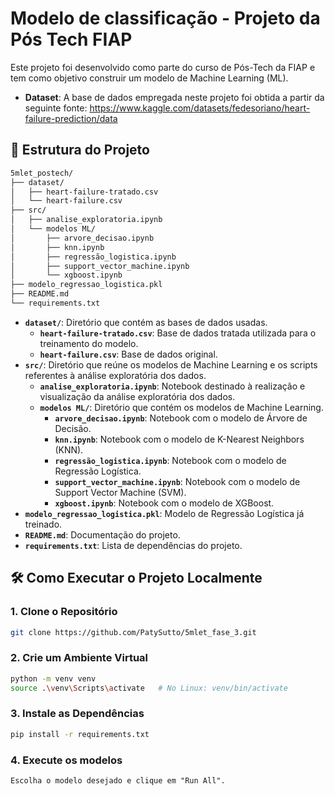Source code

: # Modelo de classificação - Projeto da Pós Tech FIAP 

Este projeto foi desenvolvido como parte do curso de Pós-Tech da FIAP e tem como objetivo construir um modelo de Machine Learning (ML).<br>

- **Dataset**: A base de dados empregada neste projeto foi obtida a partir da seguinte fonte: https://www.kaggle.com/datasets/fedesoriano/heart-failure-prediction/data


## 📁 Estrutura do Projeto

```bash
5mlet_postech/
├── dataset/
│   ├── heart-failure-tratado.csv
│   └── heart-failure.csv
├── src/
│   ├── analise_exploratoria.ipynb
│   └── modelos ML/
│       ├── arvore_decisao.ipynb
│       ├── knn.ipynb
│       ├── regressão_logistica.ipynb
│       ├── support_vector_machine.ipynb
│       └── xgboost.ipynb   
├── modelo_regressao_logistica.pkl
├── README.md
└── requirements.txt

```
- **`dataset/`**: Diretório que contém as bases de dados usadas.
  - **`heart-failure-tratado.csv`**: Base de dados tratada utilizada para o treinamento do modelo.
  - **`heart-failure.csv`**: Base de dados original.
- **`src/`**: Diretório que reúne os modelos de Machine Learning e os scripts referentes à análise exploratória dos dados.
    - **`analise_exploratoria.ipynb`**: Notebook destinado à realização e visualização da análise exploratória dos dados.
    - **`modelos ML/`**: Diretório que contém os modelos de Machine Learning.
        - **`arvore_decisao.ipynb`**: Notebook com o modelo de Árvore de Decisão.
        - **`knn.ipynb`**: Notebook com o modelo de K-Nearest Neighbors (KNN).
        - **`regressão_logistica.ipynb`**: Notebook com o modelo de Regressão Logística.
        - **`support_vector_machine.ipynb`**: Notebook com o modelo de Support Vector Machine (SVM).
        - **`xgboost.ipynb`**: Notebook com o modelo de XGBoost.
- **`modelo_regressao_logistica.pkl`**: Modelo de Regressão Logística já treinado.
- **`README.md`**: Documentação do projeto.
- **`requirements.txt`**: Lista de dependências do projeto.


## 🛠️ Como Executar o Projeto Localmente

### 1. Clone o Repositório

```bash
git clone https://github.com/PatySutto/5mlet_fase_3.git
```

### 2. Crie um Ambiente Virtual

```bash
python -m venv venv
source .\venv\Scripts\activate   # No Linux: venv/bin/activate
```

### 3. Instale as Dependências

```bash
pip install -r requirements.txt
```

### 4. Execute os modelos

```
Escolha o modelo desejado e clique em "Run All".
```
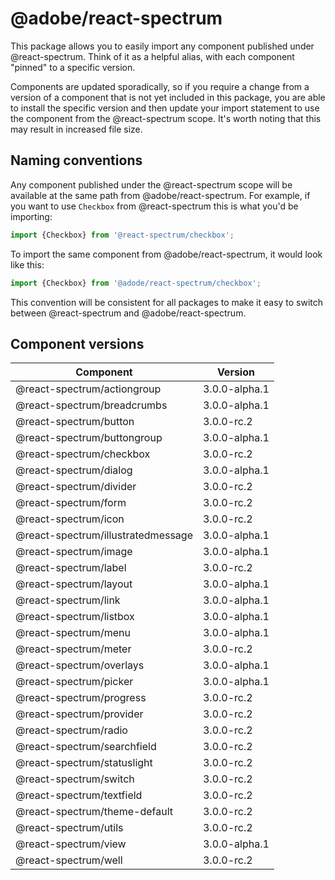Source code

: # @adobe/react-spectrum

This package allows you to easily import any component published under @react-spectrum. Think of it as a helpful alias,
with each component "pinned" to a specific version.

Components are updated sporadically, so if you require a change from a version of a component that is not yet included
in this package, you are able to install the specific version and then update your import statement to use the
component from the @react-spectrum scope. It's worth noting that this may result in increased file size.

## Naming conventions

Any component published under the @react-spectrum scope will be available at the same path from @adobe/react-spectrum.
For example, if you want to use `Checkbox` from @react-spectrum this is what you'd be importing:

```js
import {Checkbox} from '@react-spectrum/checkbox';
```

To import the same component from @adobe/react-spectrum, it would look like this:

```js
import {Checkbox} from '@adode/react-spectrum/checkbox';
```

This convention will be consistent for all packages to make it easy to switch between @react-spectrum and
@adobe/react-spectrum.

## Component versions

| Component                          | Version        |
| ---------------------------------- | -------------- |
| @react-spectrum/actiongroup        | 3.0.0-alpha.1  |
| @react-spectrum/breadcrumbs        | 3.0.0-alpha.1  |
| @react-spectrum/button             | 3.0.0-rc.2     |
| @react-spectrum/buttongroup        | 3.0.0-alpha.1  |
| @react-spectrum/checkbox           | 3.0.0-rc.2     |
| @react-spectrum/dialog             | 3.0.0-alpha.1  |
| @react-spectrum/divider            | 3.0.0-rc.2     |
| @react-spectrum/form               | 3.0.0-rc.2     |
| @react-spectrum/icon               | 3.0.0-rc.2     |
| @react-spectrum/illustratedmessage | 3.0.0-alpha.1  |
| @react-spectrum/image              | 3.0.0-alpha.1  |
| @react-spectrum/label              | 3.0.0-rc.2     |
| @react-spectrum/layout             | 3.0.0-alpha.1  |
| @react-spectrum/link               | 3.0.0-alpha.1  |
| @react-spectrum/listbox            | 3.0.0-alpha.1  |
| @react-spectrum/menu               | 3.0.0-alpha.1  |
| @react-spectrum/meter              | 3.0.0-rc.2     |
| @react-spectrum/overlays           | 3.0.0-alpha.1  |
| @react-spectrum/picker             | 3.0.0-alpha.1  |
| @react-spectrum/progress           | 3.0.0-rc.2     |
| @react-spectrum/provider           | 3.0.0-rc.2     |
| @react-spectrum/radio              | 3.0.0-rc.2     |
| @react-spectrum/searchfield        | 3.0.0-rc.2     |
| @react-spectrum/statuslight        | 3.0.0-rc.2     |
| @react-spectrum/switch             | 3.0.0-rc.2     |
| @react-spectrum/textfield          | 3.0.0-rc.2     |
| @react-spectrum/theme-default      | 3.0.0-rc.2     |
| @react-spectrum/utils              | 3.0.0-rc.2     |
| @react-spectrum/view               | 3.0.0-alpha.1  |
| @react-spectrum/well               | 3.0.0-rc.2     |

--- --- ---

> _Your assignment_
Restate each entry word for word, leaving out any pictures.

> _Task solution_
Source code

: # Modelo de classificação - Projeto da Pós Tech FIAP 

Este projeto foi desenvolvido como parte do curso de Pós-Tech da FIAP e tem como objetivo construir um modelo de Machine Learning (ML).<br>

- **Dataset**: A base de dados empregada neste projeto foi obtida a partir da seguinte fonte: https://www.kaggle.com/datasets/fedesoriano/heart-failure-prediction/data


## 📁 Estrutura do Projeto

```bash
5mlet_postech/
├── dataset/
│   ├── heart-failure-tratado.csv
│   └── heart-failure.csv
├── src/
│   ├── analise_exploratoria.ipynb
│   └── modelos ML/
│       ├── arvore_decisao.ipynb
│       ├── knn.ipynb
│       ├── regressão_logistica.ipynb
│       ├── support_vector_machine.ipynb
│       └── xgboost.ipynb   
├── modelo_regressao_logistica.pkl
├── README.md
└── requirements.txt

```
- **`dataset/`**: Diretório que contém as bases de dados usadas.
  - **`heart-failure-tratado.csv`**: Base de dados tratada utilizada para o treinamento do modelo.
  - **`heart-failure.csv`**: Base de dados original.
- **`src/`**: Diretório que reúne os modelos de Machine Learning e os scripts referentes à análise exploratória dos dados.
    - **`analise_exploratoria.ipynb`**: Notebook destinado à realização e visualização da análise exploratória dos dados.
    - **`modelos ML/`**: Diretório que contém os modelos de Machine Learning.
        - **`arvore_decisao.ipynb`**: Notebook com o modelo de Árvore de Decisão.
        - **`knn.ipynb`**: Notebook com o modelo de K-Nearest Neighbors (KNN).
        - **`regressão_logistica.ipynb`**: Notebook com o modelo de Regressão Logística.
        - **`support_vector_machine.ipynb`**: Notebook com o modelo de Support Vector Machine (SVM).
        - **`xgboost.ipynb`**: Notebook com o modelo de XGBoost.
- **`modelo_regressao_logistica.pkl`**: Modelo de Regressão Logística já treinado.
- **`README.md`**: Documentação do projeto.
- **`requirements.txt`**: Lista de dependências do projeto.


## 🛠️ Como Executar o Projeto Localmente

### 1. Clone o Repositório

```bash
git clone https://github.com/PatySutto/5mlet_fase_3.git
```

### 2. Crie um Ambiente Virtual

```bash
python -m venv venv
source .\venv\Scripts\activate   # No Linux: venv/bin/activate
```

### 3. Instale as Dependências

```bash
pip install -r requirements.txt
```

### 4. Execute os modelos

```
Escolha o modelo desejado e clique em "Run All".
```
Source code

: # @adobe/react-spectrum

This package allows you to easily import any component published under @react-spectrum. Think of it as a helpful alias,
with each component "pinned" to a specific version.

Components are updated sporadically, so if you require a change from a version of a component that is not yet included
in this package, you are able to install the specific version and then update your import statement to use the
component from the @react-spectrum scope. It's worth noting that this may result in increased file size.

## Naming conventions

Any component published under the @react-spectrum scope will be available at the same path from @adobe/react-spectrum.
For example, if you want to use `Checkbox` from @react-spectrum this is what you'd be importing:

```js
import {Checkbox} from '@react-spectrum/checkbox';
```

To import the same component from @adobe/react-spectrum, it would look like this:

```js
import {Checkbox} from '@adode/react-spectrum/checkbox';
```

This convention will be consistent for all packages to make it easy to switch between @react-spectrum and
@adobe/react-spectrum.

## Component versions

| Component                          | Version        |
| ---------------------------------- | -------------- |
| @react-spectrum/actiongroup        | 3.0.0-alpha.1  |
| @react-spectrum/breadcrumbs        | 3.0.0-alpha.1  |
| @react-spectrum/button             | 3.0.0-rc.2     |
| @react-spectrum/buttongroup        | 3.0.0-alpha.1  |
| @react-spectrum/checkbox           | 3.0.0-rc.2     |
| @react-spectrum/dialog             | 3.0.0-alpha.1  |
| @react-spectrum/divider            | 3.0.0-rc.2     |
| @react-spectrum/form               | 3.0.0-rc.2     |
| @react-spectrum/icon               | 3.0.0-rc.2     |
| @react-spectrum/illustratedmessage | 3.0.0-alpha.1  |
| @react-spectrum/image              | 3.0.0-alpha.1  |
| @react-spectrum/label              | 3.0.0-rc.2     |
| @react-spectrum/layout             | 3.0.0-alpha.1  |
| @react-spectrum/link               | 3.0.0-alpha.1  |
| @react-spectrum/listbox            | 3.0.0-alpha.1  |
| @react-spectrum/menu               | 3.0.0-alpha.1  |
| @react-spectrum/meter              | 3.0.0-rc.2     |
| @react-spectrum/overlays           | 3.0.0-alpha.1  |
| @react-spectrum/picker             | 3.0.0-alpha.1  |
| @react-spectrum/progress           | 3.0.0-rc.2     |
| @react-spectrum/provider           | 3.0.0-rc.2     |
| @react-spectrum/radio              | 3.0.0-rc.2     |
| @react-spectrum/searchfield        | 3.0.0-rc.2     |
| @react-spectrum/statuslight        | 3.0.0-rc.2     |
| @react-spectrum/switch             | 3.0.0-rc.2     |
| @react-spectrum/textfield          | 3.0.0-rc.2     |
| @react-spectrum/theme-default      | 3.0.0-rc.2     |
| @react-spectrum/utils              | 3.0.0-rc.2     |
| @react-spectrum/view               | 3.0.0-alpha.1  |
| @react-spectrum/well               | 3.0.0-rc.2     |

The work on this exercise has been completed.